Ao olhar para os primeiros screenshots de Book of Travels, era capaz de enquadrá-lo em um punhado de géneros diferentes, inferindo pelo que via o que estaria mecanicamente por trás, mas certamente que MMORPG não seria uma dessas sugestões.
Recém-lançado em Early Access pelo estúdio Might & Delight, a companhia indie sueca que já nos trouxe brilhantes peças de videojogos com um tremendo pendor artístico, como Pid, Shelter e Meadow, e que desbrava aqui terreno para aquele que é indubitavelmente o seu jogo mais ambicioso e mais complexo.
Aliás, ando a apelidá-lo de MMORPG e de alguma a contrariar a ideia que os autores têm para ele. Definem-no como um TMORPG (Tiny-Multiplayer Online RPG), o que se ajusta na perfeição tendo em conta que do mapa planeado, nesta versão em Early Access contamos apenas com um quarto, a região denominada Braided Shore.
O risco tomado pelo estúdio Might & Delight, como dizia, é gigantesco. Book of Travels pega em todas as fórmulas de um MMORPG e atira-as janela fora, e decide fazer algo diferente e incomparável.
Todo o ambiente decorre num cenário de 2.5D, em que os efeitos de paralaxe das diferentes camadas tornam cada novo ecrã um quadro por si só. Aliás, admitamos: basta a qualquer um ver uma imagem de Book of Travels para ficar embevecido com a sua direcção de arte.
Book of Travels é mais do que um jogo, é a possibilidade de vivermos em quadros japoneses do Séc. XIX. No seu ambiente bucólico, nas suas paisagens pouco saturadas, onde um ambiente de calmaria é o mais evidente.
A ideia de fazer um TMORPG onde o ambiente é calmo e relaxante é também ele uma quebra com toda a experiência típica dos jogos online que nos empurram para acção frenética. Book of Travels é a antítese de tudo isso. É uma experiência imersiva e relaxante, onde, por ironia, conseguimos obter uma sensação orgânica vinda deste mundo virtual como poucos o conseguiram fazer.

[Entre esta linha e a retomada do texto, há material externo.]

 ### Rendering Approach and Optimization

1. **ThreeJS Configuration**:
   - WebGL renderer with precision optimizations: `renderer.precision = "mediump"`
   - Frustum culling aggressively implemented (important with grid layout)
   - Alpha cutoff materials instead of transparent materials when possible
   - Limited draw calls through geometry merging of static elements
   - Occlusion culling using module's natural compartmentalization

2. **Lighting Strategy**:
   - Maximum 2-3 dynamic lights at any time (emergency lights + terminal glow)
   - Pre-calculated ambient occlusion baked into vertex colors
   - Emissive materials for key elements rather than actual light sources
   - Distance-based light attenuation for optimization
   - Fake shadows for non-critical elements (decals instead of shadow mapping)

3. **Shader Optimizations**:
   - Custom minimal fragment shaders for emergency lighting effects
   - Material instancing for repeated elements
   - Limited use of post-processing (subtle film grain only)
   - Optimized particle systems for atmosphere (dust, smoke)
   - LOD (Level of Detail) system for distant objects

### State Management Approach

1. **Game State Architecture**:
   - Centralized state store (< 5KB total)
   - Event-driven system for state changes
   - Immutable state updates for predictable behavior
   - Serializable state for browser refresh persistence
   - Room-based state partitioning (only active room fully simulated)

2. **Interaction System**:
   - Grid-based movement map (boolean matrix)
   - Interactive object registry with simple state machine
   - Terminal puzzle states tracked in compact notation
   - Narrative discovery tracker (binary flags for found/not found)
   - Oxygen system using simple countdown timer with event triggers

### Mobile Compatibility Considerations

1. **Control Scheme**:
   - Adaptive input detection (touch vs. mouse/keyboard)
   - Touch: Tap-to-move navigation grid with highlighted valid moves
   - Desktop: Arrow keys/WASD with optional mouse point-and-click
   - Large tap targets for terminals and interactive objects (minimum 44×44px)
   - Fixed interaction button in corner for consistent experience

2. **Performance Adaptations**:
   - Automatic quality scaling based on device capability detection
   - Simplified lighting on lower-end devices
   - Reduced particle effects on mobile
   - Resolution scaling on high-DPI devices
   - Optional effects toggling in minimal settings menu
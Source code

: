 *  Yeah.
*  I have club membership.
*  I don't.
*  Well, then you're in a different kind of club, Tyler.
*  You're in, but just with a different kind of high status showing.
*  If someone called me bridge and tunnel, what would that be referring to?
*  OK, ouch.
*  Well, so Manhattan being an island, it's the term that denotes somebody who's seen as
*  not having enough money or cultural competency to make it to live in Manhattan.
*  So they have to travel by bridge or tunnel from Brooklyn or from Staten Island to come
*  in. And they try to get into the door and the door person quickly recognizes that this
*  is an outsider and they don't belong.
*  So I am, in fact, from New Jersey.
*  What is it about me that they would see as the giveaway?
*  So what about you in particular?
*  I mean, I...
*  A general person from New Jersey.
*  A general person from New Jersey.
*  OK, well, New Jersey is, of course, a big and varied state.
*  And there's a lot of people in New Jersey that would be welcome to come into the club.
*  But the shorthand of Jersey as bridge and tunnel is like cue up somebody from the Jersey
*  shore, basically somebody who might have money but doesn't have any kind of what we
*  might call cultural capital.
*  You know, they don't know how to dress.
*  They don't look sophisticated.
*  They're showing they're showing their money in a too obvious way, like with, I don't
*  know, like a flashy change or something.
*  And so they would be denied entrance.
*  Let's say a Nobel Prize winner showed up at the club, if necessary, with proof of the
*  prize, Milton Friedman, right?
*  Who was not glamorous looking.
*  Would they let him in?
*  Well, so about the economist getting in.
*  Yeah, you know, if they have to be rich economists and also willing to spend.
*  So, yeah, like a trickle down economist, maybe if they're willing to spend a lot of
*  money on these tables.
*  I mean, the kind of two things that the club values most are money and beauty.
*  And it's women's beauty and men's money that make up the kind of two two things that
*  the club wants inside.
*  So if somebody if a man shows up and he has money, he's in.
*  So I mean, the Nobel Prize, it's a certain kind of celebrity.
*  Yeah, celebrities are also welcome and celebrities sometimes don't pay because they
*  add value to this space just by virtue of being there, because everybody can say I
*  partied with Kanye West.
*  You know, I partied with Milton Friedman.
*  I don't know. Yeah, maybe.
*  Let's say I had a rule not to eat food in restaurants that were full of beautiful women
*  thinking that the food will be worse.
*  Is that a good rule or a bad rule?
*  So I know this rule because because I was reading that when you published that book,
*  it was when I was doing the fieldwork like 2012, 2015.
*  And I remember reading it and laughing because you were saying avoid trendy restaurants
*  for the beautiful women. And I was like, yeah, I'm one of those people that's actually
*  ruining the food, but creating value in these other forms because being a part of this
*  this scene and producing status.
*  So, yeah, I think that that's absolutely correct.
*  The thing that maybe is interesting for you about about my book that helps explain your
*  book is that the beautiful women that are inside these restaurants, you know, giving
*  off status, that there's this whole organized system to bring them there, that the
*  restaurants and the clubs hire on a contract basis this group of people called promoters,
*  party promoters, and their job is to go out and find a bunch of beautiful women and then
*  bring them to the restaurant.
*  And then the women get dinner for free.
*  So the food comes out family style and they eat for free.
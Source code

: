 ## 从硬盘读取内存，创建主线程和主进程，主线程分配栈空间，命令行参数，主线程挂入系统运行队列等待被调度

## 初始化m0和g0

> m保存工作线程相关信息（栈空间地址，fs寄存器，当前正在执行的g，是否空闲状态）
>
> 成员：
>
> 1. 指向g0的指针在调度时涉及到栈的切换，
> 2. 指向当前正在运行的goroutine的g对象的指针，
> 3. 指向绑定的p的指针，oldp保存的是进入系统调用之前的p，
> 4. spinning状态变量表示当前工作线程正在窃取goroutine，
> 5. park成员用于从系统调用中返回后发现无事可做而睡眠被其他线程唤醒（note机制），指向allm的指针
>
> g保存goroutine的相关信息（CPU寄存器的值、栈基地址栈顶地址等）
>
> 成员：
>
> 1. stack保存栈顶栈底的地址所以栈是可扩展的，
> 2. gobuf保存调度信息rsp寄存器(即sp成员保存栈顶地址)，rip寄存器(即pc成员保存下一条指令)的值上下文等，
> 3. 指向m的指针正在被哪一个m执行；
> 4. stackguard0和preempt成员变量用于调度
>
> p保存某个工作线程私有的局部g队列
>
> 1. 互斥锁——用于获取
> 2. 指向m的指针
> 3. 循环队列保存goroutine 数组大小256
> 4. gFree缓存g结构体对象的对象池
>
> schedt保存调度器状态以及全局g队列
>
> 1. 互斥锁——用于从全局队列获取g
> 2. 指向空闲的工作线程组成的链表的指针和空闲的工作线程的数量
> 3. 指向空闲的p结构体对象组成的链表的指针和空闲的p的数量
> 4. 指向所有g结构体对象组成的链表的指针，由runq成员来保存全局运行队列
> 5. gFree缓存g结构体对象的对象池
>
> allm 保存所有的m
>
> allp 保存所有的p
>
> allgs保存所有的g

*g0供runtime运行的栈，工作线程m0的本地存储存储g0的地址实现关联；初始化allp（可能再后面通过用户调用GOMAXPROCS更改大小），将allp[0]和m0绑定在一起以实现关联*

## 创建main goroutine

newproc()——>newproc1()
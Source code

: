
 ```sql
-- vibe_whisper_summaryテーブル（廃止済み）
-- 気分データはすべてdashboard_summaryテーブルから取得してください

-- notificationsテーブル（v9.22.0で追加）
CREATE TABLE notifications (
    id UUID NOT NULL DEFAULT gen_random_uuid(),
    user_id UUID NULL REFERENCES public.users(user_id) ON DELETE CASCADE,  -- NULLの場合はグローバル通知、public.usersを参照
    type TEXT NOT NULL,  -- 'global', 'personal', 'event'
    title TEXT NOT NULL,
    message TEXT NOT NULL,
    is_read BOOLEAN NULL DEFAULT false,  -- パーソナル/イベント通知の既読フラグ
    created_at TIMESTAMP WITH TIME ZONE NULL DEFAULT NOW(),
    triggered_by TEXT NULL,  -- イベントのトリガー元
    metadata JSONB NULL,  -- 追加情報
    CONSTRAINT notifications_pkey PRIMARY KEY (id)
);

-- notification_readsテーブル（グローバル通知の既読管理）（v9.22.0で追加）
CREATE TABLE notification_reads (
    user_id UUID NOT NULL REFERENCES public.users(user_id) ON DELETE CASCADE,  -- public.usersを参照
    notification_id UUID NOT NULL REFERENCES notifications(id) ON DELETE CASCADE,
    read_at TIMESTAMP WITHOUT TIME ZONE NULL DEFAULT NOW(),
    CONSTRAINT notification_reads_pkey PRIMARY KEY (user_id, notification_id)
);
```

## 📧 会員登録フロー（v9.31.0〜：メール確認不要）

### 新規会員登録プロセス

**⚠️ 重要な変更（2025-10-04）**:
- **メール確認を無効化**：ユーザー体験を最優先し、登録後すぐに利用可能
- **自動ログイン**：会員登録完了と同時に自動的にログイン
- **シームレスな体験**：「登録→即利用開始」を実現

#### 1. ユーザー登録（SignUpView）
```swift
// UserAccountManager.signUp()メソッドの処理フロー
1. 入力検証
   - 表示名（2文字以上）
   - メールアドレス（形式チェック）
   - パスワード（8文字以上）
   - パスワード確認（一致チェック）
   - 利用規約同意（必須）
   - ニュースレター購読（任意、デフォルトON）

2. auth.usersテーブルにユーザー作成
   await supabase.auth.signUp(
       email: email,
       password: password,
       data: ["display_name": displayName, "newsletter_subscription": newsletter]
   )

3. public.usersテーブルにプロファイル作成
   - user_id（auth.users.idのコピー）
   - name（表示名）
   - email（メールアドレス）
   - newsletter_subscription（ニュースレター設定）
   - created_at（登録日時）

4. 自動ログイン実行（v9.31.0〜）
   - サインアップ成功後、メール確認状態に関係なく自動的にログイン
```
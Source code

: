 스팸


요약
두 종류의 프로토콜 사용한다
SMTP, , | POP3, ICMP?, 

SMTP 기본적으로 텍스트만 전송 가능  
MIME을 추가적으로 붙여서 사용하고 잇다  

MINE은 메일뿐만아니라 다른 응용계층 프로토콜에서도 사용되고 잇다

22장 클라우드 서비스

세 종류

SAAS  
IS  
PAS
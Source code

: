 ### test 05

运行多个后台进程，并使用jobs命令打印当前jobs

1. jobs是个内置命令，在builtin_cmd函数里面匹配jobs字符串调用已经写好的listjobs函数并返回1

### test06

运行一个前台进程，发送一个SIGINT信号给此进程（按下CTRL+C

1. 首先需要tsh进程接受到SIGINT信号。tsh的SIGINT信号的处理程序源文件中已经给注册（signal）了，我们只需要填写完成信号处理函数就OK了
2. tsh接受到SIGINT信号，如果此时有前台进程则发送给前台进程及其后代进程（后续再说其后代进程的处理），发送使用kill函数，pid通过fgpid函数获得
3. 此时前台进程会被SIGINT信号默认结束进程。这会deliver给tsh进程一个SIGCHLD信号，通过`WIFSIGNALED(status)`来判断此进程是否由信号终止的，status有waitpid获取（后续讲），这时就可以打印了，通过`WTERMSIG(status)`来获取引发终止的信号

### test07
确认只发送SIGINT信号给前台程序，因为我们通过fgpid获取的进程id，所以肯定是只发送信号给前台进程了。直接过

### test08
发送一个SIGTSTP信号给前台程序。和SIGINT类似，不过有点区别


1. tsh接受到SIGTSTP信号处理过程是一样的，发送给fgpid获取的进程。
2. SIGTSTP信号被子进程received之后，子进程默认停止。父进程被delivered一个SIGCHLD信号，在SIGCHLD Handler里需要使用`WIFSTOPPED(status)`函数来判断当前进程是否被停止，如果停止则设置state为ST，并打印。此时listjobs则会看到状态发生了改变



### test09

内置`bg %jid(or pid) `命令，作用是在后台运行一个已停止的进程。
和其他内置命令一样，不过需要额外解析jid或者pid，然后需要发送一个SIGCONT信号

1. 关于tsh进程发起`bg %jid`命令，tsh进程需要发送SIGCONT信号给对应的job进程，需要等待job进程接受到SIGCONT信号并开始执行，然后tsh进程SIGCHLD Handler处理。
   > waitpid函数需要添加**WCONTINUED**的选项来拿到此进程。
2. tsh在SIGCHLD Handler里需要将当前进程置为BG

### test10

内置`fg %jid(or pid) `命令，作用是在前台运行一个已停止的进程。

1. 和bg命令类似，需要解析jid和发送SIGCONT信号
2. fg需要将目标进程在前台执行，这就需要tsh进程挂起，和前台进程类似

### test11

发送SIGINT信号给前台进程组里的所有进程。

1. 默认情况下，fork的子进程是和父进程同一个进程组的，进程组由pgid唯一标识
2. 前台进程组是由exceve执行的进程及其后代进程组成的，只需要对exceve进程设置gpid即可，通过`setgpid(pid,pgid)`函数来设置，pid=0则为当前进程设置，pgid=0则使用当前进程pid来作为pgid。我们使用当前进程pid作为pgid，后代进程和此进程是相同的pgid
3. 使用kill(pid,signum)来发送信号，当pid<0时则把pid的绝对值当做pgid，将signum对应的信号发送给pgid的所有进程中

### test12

Book of Travels é diferente até na forma como nos pede para construirmos o nosso personagem. Longe de todos os clichés e fórmulas repetidas à exaustão, as opções que aqui nos são apresentadas reflectem a linguagem própria do jogo. Algumas opções são até bastante crípticas e pouco explicadas, mas entram na lógica intrínseca deste jogo.
Este TMORPG (acho que nunca me vou habituar a escrever a sigla) é sobretudo de descoberta e exploração. Um jogo em que controlamos tudo com o clique do rato, do movimento à interacção com objectos e pessoas.
Os NPCs parecem vivos dentro destes quadros orgânicos que representam cada ecrã de Book of Travels. Movimentam-se, obedecem ao ciclo de dia e noite, e têm vontades e opiniões uns dos outros. As trocas comerciais demonstram isso mesmo: um objecto pode ter um valor para um personagem e outro querer pagar-nos mais.
A par da exploração e da descoberta dos elementos que vamos encontrando por cada ecrã explorado – e acreditem que muito ganhamos em fazê-lo de forma mais compassada e não apressada – muita da experiência e usufruto deste jogo passa pela interacção com os NPCs. E não apenas porque são eles que nos dão quests e nos vão permitindo “avançar” o nosso personagem, mas porque se vai vendo os pequenos momentos de riqueza que a Might & Delight criou.
Como qualquer MMO (ou TMO, neste caso) temos a possibilidade de fazer parties com outros jogadores – com o qual interagimos apenas com ícones – e explorar o mundo e resolver problemas em conjunto. É claro que nesta fase a abundância de jogadores ainda é curta, como seria de esperar.
Do ponto de vista mecânico, a forma como a progressão das nossas skills é feita, é interessante. Muito do que fazemos dá experiência, inclusivamente interagir com os NPCs, mas por outro lado podemos ir perdendo “proficiência” à medida que negligenciamos a utilização de algumas habilidades.
Visualmente deslumbrante, com combate opcional e com uma das experiências multijogador mais únicas que já tive a oportunidade de experimentar, existe grande potencial para o futuro desenvolvimento e crescimento deste Book of Travels. Um jogo com uma linguagem própria que não é simples de mergulhar, mas que nos vai envolvendo em cada minuto passado na região de Braided Shore.